Son physique sportif allié à sa connaissance de la mécanique des fluides lui permirent sans réel effort de prendre appui de ses deux pieds au fond du canal pour se saisir du père et le projeter à la surface, où il put prendre le bol d’air qu’il espérait depuis près d’une minute, avant de disparaître à nouveau sous l’eau, toujours aussi incapable de produire le moindre mouvement susceptible de le maintenir à flot. Trois fois Lucas le hissa et trois fois il replongea. Le manège aurait pu durer ainsi jusqu’à l’épuisement, si Françoise n’avait fini par quitter son poste pour découvrir le drame et suppléer efficacement sa mère pour se saisir de la bouée, avant de la lancer en direction de son mari. Tel un improbable baigneur, le père flottait dans le cercle de caoutchouc, remorqué par son gendre vers la berge.
Il fallut attendre que Gérard fût hissé sur la terre ferme, que sa fille l’eût rejoint pour se fustiger d’avoir provoqué l’accident, qu’il eût pris le temps de la consoler au lieu de vider ses poumons de l’eau verdâtre qui s’y était invitée, au prix d’une infection qui manquerait de peu de l’emporter quelques semaines plus tard, pour que quelqu’un se souciât de savoir ce qu’était devenu Thierry.
De fait, totalement épuisé par sa tentative infructueuse et incapable de se hisser par lui-même le long de la berge dont les bords glissaient sous ses doigts gourds, le fils était paisiblement en train de se noyer.

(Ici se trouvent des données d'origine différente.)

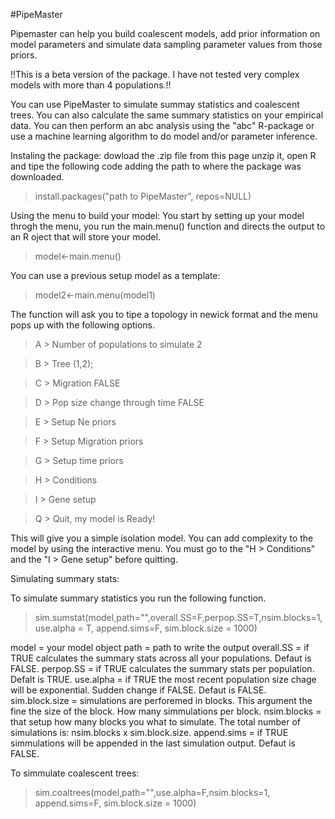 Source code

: #PipeMaster

Pipemaster can help you build coalescent models, add prior information on model parameters and simulate data sampling parameter values from those priors.

!!This is a beta version of the package. I have not tested very complex models with more than 4 populations.!!

You can use PipeMaster to simulate summay statistics and coalescent trees. You can also calculate the same summary statistics on your empirical data. You can then perform an abc analysis using the "abc" R-package or use a machine learning algorithm to do model and/or parameter inference.

Instaling the package:
dowload the .zip file from this page unzip it, open R and tipe the following code adding the path to where the package was downloaded.

> install.packages("path to PipeMaster", repos=NULL)

Using the menu to build your model:
You start by setting up your model throgh the menu, you run the main.menu() function and directs the output to an R oject that will store your model.

> model<-main.menu()

You can use a previous setup model as a template:

> model2<-main.menu(model1)

The function will ask you to tipe a topology in newick format and the menu pops up with the following options.


> A > Number of populations to simulate      2

> B > Tree                                   (1,2);

> C > Migration                              FALSE

> D > Pop size change through time           FALSE

> E > Setup Ne priors

> F > Setup Migration priors

> G > Setup time priors 

> H > Conditions

> I > Gene setup

> Q > Quit, my model is Ready!

This will give you a simple isolation model. You can add complexity to the model by using the interactive menu.
You must go to the "H > Conditions" and the "I > Gene setup" before quitting.

Simulating summary stats:

To simulate summary statistics you run the following function.

> sim.sumstat(model,path="",overall.SS=F,perpop.SS=T,nsim.blocks=1,use.alpha = T, append.sims=F, sim.block.size = 1000)

model = your model object
path = path to write the output
overall.SS = if TRUE calculates the summary stats across all your populations. Defaut is FALSE.
perpop.SS = if TRUE calculates the summary stats per population. Defalt is TRUE.
use.alpha = if TRUE the most recent population size chage will be exponential. Sudden change if FALSE. Defaut is FALSE.
sim.block.size = simulations are perforemed in blocks. This argument the fine the size of the block. How many simmulations per block.
nsim.blocks = that setup how many blocks you what to simulate. The total number of simulations is: nsim.blocks x sim.block.size.
append.sims = if TRUE simmulations will be appended in the last simulation output. Defaut is FALSE.

To simmulate coalescent trees:

> sim.coaltrees(model,path="",use.alpha=F,nsim.blocks=1, append.sims=F, sim.block.size = 1000)


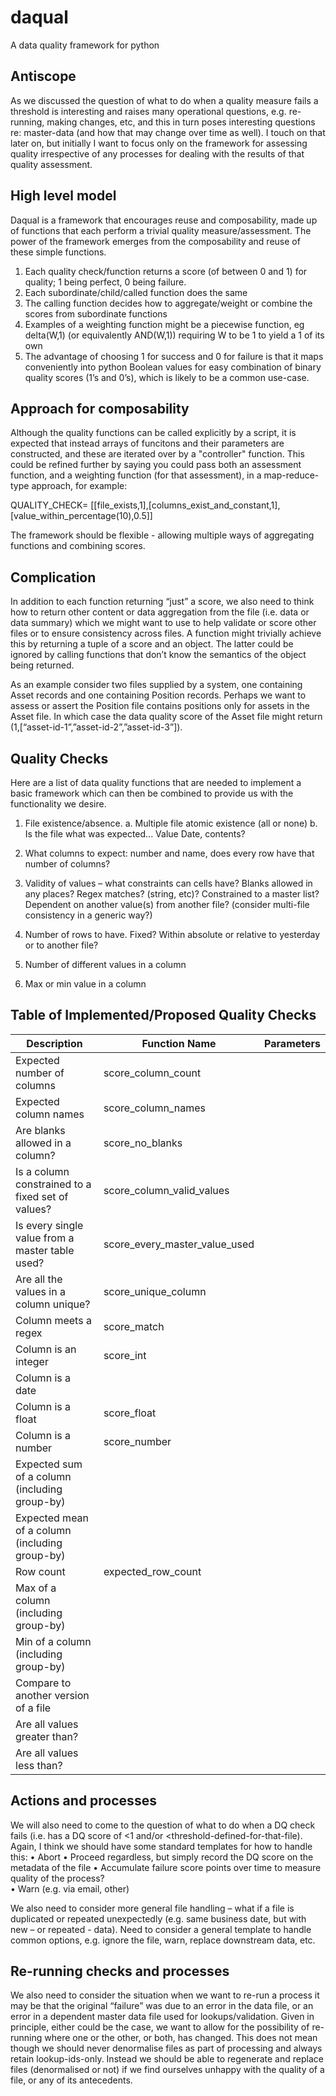 # daqual
A data quality framework for python

## Antiscope

As we discussed the question of what to do when a quality measure fails a threshold is interesting and raises many operational questions, e.g. re-running, making changes, etc, and this in turn poses interesting questions re: master-data (and how that may change over time as well).  I touch on that later on, but initially I want to focus only on the framework for assessing quality irrespective of any processes for dealing with the results of that quality assessment.

## High level model

Daqual is a framework that encourages reuse and composability, made up of functions that each perform a trivial quality measure/assessment.  The power of the framework emerges from the composability and reuse of these simple functions.

1.	Each quality check/function returns a score (of between 0 and 1) for quality; 1 being perfect, 0 being failure.
2.	Each subordinate/child/called function does the same
3.	The calling function decides how to aggregate/weight or combine the scores from subordinate functions
4.	Examples of a weighting function might be a piecewise function, eg  delta(W,1) (or equivalently AND(W,1)) requiring W to be 1 to yield a 1 of its own
5.	The advantage of choosing 1 for success and 0 for failure is that it maps conveniently into python Boolean values for easy combination of binary quality scores (1’s and 0’s), which is likely to be a common use-case.

## Approach for composability

Although the quality functions can be called explicitly by a script, it is expected that instead arrays of funcitons and their parameters are constructed, and these are iterated over by a "controller" function. This could be refined further by saying you could pass both an assessment function, and a weighting function (for that assessment), in a map-reduce-type approach, for example:

QUALITY_CHECK= [[file_exists,1],[columns_exist_and_constant,1],[value_within_percentage(10),0.5]]

The framework should be flexible - allowing multiple ways of aggregating functions and combining scores.

## Complication

In addition to each function returning “just” a score, we also need to think how to return other content or data aggregation from the file (i.e. data or data summary) which we might want to use to help validate or score other files or to ensure consistency across files. A function might trivially achieve this by returning a tuple of a score and an object. The latter could be ignored by calling functions that don’t know the semantics of the object being returned.  

As an example consider two files supplied by a system, one containing Asset records and one containing Position records.  Perhaps we want to assess or assert the Position file contains positions only for assets in the Asset file.  In which case the data quality score of the Asset file might return (1,[“asset-id-1”,”asset-id-2”,”asset-id-3”]).

## Quality Checks

Here are a list of data quality functions that are needed to implement a basic framework which can then be combined to provide us with the functionality we desire.  

1.	File existence/absence. 
a.	Multiple file atomic existence (all or none)
b.	Is the file what was expected... Value Date, contents?

2.	What columns to expect: number and name, does every row have that number of columns?

3.	Validity of values – what constraints can cells have? Blanks allowed in any places? Regex matches? (string, etc)? Constrained to a master list? Dependent on another value(s) from another file? (consider multi-file consistency in a generic way?)
4.	Number of rows to have. Fixed? Within absolute or relative to yesterday or to another file?

5.	Number of different values in a column

6.	Max or min value in a column

## Table of Implemented/Proposed Quality Checks

Description                                         | Function Name                 | Parameters
-----------                                         | -------------                 | ----------
Expected number of columns                          | score_column_count            |
Expected column names                               | score_column_names            |
Are blanks allowed in a column?                     | score_no_blanks               |
Is a column constrained to a fixed set of values?   | score_column_valid_values     |
Is every single value from a master table used?     | score_every_master_value_used |
Are all the values in a column unique?              | score_unique_column           |
Column meets a regex                                | score_match                   |
Column is an integer                                | score_int                     |
Column is a date                                    |                               |
Column is a float                                   | score_float                   |
Column is a number                                  | score_number                  |
Expected sum of a column (including group-by)       |                               |
Expected mean of a column (including group-by)      |                               |
Row count                                           | expected_row_count            |
Max of a column (including group-by)                |
Min of a column (including group-by)                |
Compare to another version of a file                |
Are all values greater than?                        |
Are all values less than?                           |




## Actions and processes

We will also need to come to the question of what to do when a DQ check fails (i.e. has a DQ score of <1 and/or <threshold-defined-for-that-file). Again, I think we should have some standard templates for how to handle this:
•	Abort
•	Proceed regardless, but simply record the DQ score on the metadata of the file 
•	Accumulate failure score points over time to measure quality of the process?  
•	Warn (e.g. via email, other)

We also need to consider more general file handling – what if a file is duplicated or repeated unexpectedly (e.g. same business date, but with new – or repeated - data).  Need to consider a general template to handle common options, e.g. ignore the file, warn, replace downstream data, etc.

## Re-running checks and processes 

We also need to consider the situation when we want to re-run a process it may be that the original “failure” was due to an error in the data file, or an error in a dependent master data file used for lookups/validation.  Given in principle, either could be the case, we want to allow for the possibility of re-running where one or the other, or both, has changed. This does not mean though we should never denormalise files as part of processing and always retain lookup-ids-only.  Instead we should be able to regenerate and replace files (denormalised or not) if we find ourselves unhappy with the quality of a file, or any of its antecedents.
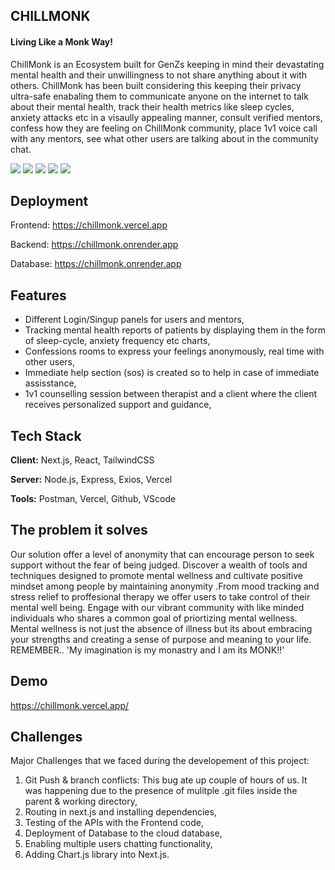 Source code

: 
## CHILLMONK 

#### Living Like a Monk Way!

ChillMonk is an Ecosystem built for GenZs keeping in mind their devastating mental health and their unwillingness to not share anything about it with others. ChillMonk has been built considering this keeping their privacy ultra-safe enabaling them to communicate anyone on the internet to talk about their mental health, track their health metrics like sleep cycles, anxiety attacks etc in a visaully appealing manner, consult verified mentors, confess how they are feeling on ChillMonk community, place 1v1 voice call with any mentors, see what other users are talking about in the community chat. 

![](pcss1.png)
![](pcss2.png)
![](pcss3.png)
![](pcss4.png)
![](pcss5.png)


##  Deployment

Frontend: https://chillmonk.vercel.app

Backend: https://chillmonk.onrender.app

Database: https://chillmonk.onrender.app

## Features

- Different Login/Singup panels for users and mentors,
- Tracking mental health reports of patients by displaying them in the form of sleep-cycle, anxiety frequency etc charts,
- Confessions rooms to express your feelings anonymously, real time with other users,
- Immediate help section (sos) is created so to help in case of immediate assisstance,
- 1v1 counselling session between therapist and a client where the client receives personalized support and guidance,






## Tech Stack

**Client:** Next.js, React, TailwindCSS

**Server:** Node.js, Express, Exios, Vercel

**Tools:**  Postman, Vercel, Github, VScode



## The problem it solves
Our solution offer a level of anonymity that can encourage person to seek support without the fear of being judged.
Discover a wealth of tools and techniques designed to promote mental wellness and cultivate positive mindset among people by maintaining anonymity .From mood tracking and stress relief to proffesional therapy we offer users to take control of their mental well being.
Engage with our vibrant community with like minded individuals who shares a common goal of priortizing  mental wellness. 
Mental wellness is not just the absence of illness but its about embracing your strengths and creating a sense of purpose and meaning to your life. REMEMBER..
'My imagination is my monastry and I am its MONK!!'
## Demo



https://chillmonk.vercel.app/



## Challenges

Major Challenges that we faced during the developement of this project:
1. Git Push & branch conflicts: This bug ate up couple of hours of us. It was happening due to the presence of mulitple .git files inside the parent & working directory,
2. Routing in next.js and installing dependencies,
3.  Testing of the APIs with the Frontend code,
4. Deployment of Database to the cloud database,
5. Enabling multiple users chatting functionality,
6. Adding Chart.js library into Next.js.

Sans hésiter, Lucas sauta à nouveau pour sauver la seconde génération, et ramena Thierry auprès de son père. Tout ce petit monde se sécha, se congratula, pleura beaucoup et félicita celui qui avait su faire d’un drame inévitable une belle histoire à conter au coin du feu qui les réconforterait bientôt.
Malgré la sincère reconnaissance qu’ils lui vouent encore aujourd’hui, jamais aucun d’eux n’a pu vraiment regretter le divorce après lequel ils ne le revirent jamais. Jamais ils ne remirent les pieds à Houlgate ou à Dives-sur-Mer, ni sur les canaux du Midi d’ailleurs.